About this task — Take each line of the data that contains the string "deepsquaretui" and copy it.

Dataset records —
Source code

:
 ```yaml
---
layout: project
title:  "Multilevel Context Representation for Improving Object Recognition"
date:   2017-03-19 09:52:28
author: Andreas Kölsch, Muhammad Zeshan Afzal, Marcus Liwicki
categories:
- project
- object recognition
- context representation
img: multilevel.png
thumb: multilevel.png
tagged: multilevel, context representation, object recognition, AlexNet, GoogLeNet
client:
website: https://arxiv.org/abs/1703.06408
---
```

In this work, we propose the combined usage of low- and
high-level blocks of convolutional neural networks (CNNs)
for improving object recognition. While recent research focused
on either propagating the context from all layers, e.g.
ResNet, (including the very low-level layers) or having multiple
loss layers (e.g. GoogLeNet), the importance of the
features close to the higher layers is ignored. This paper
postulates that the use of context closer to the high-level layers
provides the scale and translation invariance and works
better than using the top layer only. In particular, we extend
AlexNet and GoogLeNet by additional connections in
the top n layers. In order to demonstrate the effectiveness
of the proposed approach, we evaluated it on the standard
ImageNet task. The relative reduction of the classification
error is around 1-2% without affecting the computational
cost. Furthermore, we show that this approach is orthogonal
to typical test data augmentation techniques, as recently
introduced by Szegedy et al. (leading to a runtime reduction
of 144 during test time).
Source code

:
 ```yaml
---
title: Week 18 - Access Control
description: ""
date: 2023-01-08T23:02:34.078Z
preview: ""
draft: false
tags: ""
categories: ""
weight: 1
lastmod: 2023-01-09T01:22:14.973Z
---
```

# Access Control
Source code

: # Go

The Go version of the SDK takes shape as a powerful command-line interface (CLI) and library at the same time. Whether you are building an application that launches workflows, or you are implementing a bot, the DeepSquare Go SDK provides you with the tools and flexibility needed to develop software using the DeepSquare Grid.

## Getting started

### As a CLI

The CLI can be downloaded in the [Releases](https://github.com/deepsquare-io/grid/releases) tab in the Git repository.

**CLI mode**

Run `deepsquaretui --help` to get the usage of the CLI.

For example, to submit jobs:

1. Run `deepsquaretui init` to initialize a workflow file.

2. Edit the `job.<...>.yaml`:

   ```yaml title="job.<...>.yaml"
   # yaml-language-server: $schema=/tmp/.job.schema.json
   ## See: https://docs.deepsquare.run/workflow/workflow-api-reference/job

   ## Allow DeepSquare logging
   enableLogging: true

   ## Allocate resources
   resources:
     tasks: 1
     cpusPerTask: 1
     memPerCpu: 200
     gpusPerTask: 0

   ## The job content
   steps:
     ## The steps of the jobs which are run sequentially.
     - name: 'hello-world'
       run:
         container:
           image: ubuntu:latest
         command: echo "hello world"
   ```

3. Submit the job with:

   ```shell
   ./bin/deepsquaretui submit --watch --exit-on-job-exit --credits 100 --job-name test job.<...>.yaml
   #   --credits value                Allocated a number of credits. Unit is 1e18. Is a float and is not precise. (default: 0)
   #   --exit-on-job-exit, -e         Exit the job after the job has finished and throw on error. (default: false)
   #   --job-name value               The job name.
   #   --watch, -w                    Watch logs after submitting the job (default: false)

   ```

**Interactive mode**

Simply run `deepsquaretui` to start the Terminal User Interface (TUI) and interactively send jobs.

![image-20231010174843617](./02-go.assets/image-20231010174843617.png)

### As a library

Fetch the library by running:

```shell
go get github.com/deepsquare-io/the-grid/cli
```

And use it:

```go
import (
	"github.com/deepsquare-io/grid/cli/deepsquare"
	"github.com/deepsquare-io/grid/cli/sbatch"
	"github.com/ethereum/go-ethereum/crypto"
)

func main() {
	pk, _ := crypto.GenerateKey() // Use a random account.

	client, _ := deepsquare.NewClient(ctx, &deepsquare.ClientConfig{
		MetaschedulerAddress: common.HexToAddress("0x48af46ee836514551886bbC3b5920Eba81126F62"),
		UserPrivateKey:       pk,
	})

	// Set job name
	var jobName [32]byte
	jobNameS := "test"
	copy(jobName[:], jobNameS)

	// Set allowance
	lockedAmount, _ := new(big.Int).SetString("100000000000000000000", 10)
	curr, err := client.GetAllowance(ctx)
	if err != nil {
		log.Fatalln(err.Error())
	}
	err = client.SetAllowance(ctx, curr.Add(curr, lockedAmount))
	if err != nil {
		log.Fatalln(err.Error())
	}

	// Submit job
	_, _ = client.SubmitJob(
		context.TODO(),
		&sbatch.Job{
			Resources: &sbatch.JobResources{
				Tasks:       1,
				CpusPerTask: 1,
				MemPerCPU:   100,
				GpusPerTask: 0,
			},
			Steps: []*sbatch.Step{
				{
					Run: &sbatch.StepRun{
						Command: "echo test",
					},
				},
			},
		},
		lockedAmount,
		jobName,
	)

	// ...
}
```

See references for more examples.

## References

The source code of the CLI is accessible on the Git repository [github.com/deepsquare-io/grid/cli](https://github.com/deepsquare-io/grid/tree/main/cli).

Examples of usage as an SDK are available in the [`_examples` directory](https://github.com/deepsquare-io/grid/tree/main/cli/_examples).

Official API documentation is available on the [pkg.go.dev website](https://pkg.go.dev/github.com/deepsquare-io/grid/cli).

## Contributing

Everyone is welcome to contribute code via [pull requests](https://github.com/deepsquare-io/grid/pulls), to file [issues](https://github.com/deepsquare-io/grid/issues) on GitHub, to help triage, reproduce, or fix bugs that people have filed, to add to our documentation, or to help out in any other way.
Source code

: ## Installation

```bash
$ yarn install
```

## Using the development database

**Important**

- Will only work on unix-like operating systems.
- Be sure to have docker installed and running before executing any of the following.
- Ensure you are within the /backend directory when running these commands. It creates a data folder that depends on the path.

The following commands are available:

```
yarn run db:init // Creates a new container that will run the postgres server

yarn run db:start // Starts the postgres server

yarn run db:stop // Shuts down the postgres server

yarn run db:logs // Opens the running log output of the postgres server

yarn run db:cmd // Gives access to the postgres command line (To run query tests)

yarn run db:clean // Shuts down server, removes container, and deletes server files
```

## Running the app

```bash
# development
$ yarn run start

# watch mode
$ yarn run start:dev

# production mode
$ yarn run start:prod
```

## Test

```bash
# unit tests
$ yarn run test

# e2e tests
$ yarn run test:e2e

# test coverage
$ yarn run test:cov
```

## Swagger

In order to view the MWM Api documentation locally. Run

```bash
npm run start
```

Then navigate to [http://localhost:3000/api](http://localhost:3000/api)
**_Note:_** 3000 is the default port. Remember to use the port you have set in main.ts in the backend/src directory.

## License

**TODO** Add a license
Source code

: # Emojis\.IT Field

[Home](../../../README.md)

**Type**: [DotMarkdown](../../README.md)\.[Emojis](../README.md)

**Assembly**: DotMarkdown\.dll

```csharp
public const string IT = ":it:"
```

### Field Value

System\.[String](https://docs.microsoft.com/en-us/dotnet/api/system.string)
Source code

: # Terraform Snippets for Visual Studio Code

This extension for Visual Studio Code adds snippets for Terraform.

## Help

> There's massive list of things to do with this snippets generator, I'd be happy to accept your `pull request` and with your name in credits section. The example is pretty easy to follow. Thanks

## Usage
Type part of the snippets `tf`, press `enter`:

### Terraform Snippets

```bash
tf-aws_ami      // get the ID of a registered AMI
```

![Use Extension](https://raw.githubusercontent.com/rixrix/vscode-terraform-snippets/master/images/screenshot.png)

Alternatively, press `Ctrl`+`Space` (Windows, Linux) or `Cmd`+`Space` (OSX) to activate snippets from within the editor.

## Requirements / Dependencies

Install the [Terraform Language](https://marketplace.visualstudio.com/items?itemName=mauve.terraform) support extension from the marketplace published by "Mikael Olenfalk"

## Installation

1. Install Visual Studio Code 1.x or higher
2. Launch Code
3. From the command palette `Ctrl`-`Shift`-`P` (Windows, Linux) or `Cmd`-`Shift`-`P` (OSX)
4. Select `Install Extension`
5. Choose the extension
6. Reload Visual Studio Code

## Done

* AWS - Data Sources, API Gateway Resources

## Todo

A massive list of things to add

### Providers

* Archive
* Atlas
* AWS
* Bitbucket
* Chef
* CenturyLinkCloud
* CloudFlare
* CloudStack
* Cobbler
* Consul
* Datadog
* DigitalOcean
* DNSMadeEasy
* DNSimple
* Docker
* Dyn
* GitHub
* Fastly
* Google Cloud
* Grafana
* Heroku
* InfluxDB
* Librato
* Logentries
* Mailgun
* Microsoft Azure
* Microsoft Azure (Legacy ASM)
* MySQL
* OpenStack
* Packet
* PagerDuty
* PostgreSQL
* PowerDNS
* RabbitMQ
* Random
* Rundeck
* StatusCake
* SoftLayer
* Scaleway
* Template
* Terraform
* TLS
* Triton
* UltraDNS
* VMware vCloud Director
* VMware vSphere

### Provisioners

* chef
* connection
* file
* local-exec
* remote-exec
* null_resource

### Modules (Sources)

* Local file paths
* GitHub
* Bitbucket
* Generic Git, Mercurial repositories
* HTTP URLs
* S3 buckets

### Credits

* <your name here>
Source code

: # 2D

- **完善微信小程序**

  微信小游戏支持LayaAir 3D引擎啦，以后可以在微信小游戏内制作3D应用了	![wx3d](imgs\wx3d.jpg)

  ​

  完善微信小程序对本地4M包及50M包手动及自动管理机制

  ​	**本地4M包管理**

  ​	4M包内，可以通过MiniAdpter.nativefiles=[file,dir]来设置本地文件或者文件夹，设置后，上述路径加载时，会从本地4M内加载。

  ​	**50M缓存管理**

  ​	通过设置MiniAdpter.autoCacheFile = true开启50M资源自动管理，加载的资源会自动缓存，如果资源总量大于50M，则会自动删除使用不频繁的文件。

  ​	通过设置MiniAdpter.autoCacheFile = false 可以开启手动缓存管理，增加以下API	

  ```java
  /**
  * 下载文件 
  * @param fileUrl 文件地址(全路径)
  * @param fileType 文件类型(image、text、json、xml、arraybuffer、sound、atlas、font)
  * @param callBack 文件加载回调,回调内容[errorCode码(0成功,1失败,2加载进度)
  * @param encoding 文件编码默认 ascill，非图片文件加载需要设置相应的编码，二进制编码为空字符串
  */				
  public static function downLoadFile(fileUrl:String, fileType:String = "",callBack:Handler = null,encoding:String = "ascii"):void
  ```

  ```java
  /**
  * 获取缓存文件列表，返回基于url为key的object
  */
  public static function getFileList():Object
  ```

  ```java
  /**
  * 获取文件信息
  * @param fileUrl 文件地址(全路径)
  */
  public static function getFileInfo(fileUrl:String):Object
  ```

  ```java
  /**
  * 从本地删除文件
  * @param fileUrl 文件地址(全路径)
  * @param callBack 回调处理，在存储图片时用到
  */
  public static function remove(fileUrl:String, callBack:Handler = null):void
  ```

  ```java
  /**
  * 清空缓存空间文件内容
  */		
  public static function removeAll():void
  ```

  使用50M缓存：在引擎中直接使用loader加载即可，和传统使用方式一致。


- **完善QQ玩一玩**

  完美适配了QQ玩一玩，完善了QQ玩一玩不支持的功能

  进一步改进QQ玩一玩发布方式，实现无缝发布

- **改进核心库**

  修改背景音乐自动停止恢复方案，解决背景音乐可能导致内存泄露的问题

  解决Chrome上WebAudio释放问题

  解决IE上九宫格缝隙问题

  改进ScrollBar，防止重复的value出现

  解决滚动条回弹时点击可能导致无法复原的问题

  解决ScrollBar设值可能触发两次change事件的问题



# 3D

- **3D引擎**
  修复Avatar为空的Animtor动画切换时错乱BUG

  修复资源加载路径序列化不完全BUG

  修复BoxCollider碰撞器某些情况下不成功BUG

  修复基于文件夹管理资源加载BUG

Result —
Run `deepsquaretui --help` to get the usage of the CLI.
1. Run `deepsquaretui init` to initialize a workflow file.
   ./bin/deepsquaretui submit --watch --exit-on-job-exit --credits 100 --job-name test job.<...>.yaml
Simply run `deepsquaretui` to start the Terminal User Interface (TUI) and interactively send jobs.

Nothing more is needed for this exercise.